The increase of six percentage points over the previous year reflects the strain that buy-side trading desks are under to manage greater trading volumes in primary and secondary markets, and the maturity of solutions that can mitigate that problem.
Total spend was on bond desks was down, which Brad Tingley, report author and market structure & technology analyst at Coalition Greenwich, noted that this could reflect the asset class performance.
“Interestingly, fixed-income desks experienced a slight decrease, with the average trading desk holding a $1.95 million budget (down 1%),” he wrote. “Perhaps this slight anomaly can be best explained by the relative underperformance of fixed-income hedge funds compared to their peers employing long/short equity strategies.

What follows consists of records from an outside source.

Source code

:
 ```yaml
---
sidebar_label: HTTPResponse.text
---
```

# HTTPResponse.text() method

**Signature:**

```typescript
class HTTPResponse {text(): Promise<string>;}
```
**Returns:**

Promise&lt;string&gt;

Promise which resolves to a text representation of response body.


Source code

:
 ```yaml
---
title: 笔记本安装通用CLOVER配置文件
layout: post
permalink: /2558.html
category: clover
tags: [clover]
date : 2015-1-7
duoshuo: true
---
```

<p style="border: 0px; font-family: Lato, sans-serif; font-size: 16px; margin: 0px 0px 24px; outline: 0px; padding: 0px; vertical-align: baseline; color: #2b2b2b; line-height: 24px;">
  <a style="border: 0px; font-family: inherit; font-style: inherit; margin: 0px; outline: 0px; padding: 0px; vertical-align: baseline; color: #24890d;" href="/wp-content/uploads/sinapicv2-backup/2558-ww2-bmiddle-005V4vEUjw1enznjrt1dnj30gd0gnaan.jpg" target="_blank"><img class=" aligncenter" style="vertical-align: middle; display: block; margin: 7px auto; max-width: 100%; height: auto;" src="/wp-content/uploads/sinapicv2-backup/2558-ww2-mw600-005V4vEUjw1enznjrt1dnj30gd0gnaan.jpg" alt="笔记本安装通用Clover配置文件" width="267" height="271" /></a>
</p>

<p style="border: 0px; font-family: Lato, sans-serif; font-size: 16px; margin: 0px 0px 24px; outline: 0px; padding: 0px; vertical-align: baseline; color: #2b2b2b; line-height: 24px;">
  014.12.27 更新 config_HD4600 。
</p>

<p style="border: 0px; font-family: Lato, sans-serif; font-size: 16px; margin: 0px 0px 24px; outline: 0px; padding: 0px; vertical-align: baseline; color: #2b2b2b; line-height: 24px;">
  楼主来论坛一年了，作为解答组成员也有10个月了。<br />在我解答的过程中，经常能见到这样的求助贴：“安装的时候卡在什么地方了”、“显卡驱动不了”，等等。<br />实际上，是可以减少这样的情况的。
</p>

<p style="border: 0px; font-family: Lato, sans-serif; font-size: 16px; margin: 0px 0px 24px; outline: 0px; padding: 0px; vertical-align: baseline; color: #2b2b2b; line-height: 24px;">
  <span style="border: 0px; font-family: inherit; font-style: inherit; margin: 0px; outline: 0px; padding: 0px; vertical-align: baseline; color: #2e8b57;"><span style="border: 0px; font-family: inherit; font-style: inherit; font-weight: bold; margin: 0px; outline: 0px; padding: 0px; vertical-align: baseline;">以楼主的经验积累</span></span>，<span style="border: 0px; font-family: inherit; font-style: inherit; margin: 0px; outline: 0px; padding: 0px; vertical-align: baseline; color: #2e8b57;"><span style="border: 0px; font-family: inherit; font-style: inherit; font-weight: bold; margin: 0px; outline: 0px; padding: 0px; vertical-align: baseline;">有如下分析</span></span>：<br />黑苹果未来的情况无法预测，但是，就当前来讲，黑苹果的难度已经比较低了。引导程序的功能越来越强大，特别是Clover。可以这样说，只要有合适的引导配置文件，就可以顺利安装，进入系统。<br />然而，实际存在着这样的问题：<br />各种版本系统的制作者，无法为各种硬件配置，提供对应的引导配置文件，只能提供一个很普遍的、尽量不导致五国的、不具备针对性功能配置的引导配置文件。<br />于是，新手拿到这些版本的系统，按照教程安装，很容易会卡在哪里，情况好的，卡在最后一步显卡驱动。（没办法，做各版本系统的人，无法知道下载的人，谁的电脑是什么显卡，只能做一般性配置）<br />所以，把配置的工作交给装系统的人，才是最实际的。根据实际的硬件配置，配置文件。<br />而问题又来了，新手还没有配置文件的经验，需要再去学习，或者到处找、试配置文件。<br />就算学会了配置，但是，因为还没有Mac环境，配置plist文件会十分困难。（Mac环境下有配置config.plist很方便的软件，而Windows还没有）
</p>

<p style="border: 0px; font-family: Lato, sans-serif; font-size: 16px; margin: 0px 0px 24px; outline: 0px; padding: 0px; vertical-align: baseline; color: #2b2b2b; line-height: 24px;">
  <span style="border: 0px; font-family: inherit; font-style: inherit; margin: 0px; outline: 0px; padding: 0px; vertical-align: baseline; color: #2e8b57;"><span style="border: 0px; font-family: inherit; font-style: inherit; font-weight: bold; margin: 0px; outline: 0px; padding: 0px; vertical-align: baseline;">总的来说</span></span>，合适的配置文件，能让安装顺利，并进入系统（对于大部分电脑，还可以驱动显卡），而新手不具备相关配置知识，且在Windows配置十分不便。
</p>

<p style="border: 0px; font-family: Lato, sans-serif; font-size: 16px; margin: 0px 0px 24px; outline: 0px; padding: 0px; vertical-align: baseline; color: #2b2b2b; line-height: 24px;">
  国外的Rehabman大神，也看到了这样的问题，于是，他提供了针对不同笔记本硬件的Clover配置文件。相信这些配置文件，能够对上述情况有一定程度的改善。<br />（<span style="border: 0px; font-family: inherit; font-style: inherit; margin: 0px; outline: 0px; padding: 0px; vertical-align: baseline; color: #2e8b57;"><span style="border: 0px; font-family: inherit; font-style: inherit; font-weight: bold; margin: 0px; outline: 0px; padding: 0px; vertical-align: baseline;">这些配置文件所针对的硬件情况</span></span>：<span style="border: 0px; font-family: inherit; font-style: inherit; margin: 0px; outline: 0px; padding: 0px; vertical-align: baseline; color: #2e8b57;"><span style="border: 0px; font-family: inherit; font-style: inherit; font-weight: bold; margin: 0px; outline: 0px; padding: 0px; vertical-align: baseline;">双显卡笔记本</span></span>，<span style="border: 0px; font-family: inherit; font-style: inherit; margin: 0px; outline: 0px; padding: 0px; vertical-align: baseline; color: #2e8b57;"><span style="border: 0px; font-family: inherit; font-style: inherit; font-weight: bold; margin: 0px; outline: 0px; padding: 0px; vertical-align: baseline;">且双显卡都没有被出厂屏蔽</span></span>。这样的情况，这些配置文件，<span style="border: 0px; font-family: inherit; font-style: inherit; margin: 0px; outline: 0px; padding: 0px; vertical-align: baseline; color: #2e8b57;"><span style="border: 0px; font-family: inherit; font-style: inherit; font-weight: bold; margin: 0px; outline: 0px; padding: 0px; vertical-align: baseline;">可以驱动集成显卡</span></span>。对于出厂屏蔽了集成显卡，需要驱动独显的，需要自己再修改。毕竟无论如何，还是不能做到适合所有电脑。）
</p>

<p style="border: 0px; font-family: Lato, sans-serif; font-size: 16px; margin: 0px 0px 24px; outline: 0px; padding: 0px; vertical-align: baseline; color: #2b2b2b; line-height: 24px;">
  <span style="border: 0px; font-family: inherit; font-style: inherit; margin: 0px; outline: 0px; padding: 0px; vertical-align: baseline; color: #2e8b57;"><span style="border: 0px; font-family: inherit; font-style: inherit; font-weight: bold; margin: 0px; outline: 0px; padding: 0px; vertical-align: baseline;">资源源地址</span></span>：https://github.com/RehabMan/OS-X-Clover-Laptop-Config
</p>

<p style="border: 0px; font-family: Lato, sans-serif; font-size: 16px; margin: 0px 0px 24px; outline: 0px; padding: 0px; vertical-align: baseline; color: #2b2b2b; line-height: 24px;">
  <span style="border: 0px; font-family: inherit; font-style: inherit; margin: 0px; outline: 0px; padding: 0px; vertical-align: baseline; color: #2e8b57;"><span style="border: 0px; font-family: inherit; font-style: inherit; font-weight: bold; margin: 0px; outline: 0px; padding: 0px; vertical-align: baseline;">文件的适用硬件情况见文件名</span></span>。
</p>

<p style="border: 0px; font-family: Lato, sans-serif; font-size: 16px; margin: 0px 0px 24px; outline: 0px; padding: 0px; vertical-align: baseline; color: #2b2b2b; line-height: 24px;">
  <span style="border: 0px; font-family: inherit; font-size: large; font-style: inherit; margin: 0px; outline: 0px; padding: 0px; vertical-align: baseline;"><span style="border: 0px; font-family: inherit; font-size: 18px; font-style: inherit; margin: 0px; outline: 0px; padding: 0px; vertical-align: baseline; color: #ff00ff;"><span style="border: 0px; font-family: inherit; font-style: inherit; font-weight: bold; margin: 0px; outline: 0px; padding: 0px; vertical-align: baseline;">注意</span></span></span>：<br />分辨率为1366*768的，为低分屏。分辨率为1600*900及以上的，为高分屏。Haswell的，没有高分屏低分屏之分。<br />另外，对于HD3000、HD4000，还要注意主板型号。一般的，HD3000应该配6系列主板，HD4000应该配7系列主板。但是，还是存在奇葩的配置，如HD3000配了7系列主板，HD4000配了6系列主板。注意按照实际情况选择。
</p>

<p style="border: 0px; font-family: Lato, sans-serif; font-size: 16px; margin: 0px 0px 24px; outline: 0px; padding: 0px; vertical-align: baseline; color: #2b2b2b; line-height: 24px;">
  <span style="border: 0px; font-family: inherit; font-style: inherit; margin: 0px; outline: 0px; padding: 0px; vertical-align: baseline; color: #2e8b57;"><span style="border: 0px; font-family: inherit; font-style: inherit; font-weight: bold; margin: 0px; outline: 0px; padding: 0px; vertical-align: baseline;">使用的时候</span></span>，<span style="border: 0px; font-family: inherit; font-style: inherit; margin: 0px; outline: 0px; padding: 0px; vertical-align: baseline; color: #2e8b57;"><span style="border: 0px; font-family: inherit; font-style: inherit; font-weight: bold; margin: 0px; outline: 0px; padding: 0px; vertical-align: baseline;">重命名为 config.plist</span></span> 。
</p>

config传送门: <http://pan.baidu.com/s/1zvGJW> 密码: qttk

For instance, the Eurekahedge Fixed Income Hedge Fund Index was 456 at the end of 2020 compared to 582 in the Eurekahedge Long/Short Equity Hedge Fund Index (indices are base-weighted at 100 at December 1999).”
Whereas the order management system (OMS) took the highest proportion of equity desk tech spend, market data terminals consumed nearly half of the bond desk tech budget (46%) with just 11% on the OMS and 9% on transaction cost analysis and also 9% on market data feeds.
“Without public exchanges to help assist in the price discovery process, fixed-income traders rely on pricing models provided by terminal vendors as an input to their strategies,” Tingley observed. “Note that Bloomberg also operates some of the largest fixed-income marketplaces on a global basis, keeping the Bloomberg Terminal extra sticky for these users.”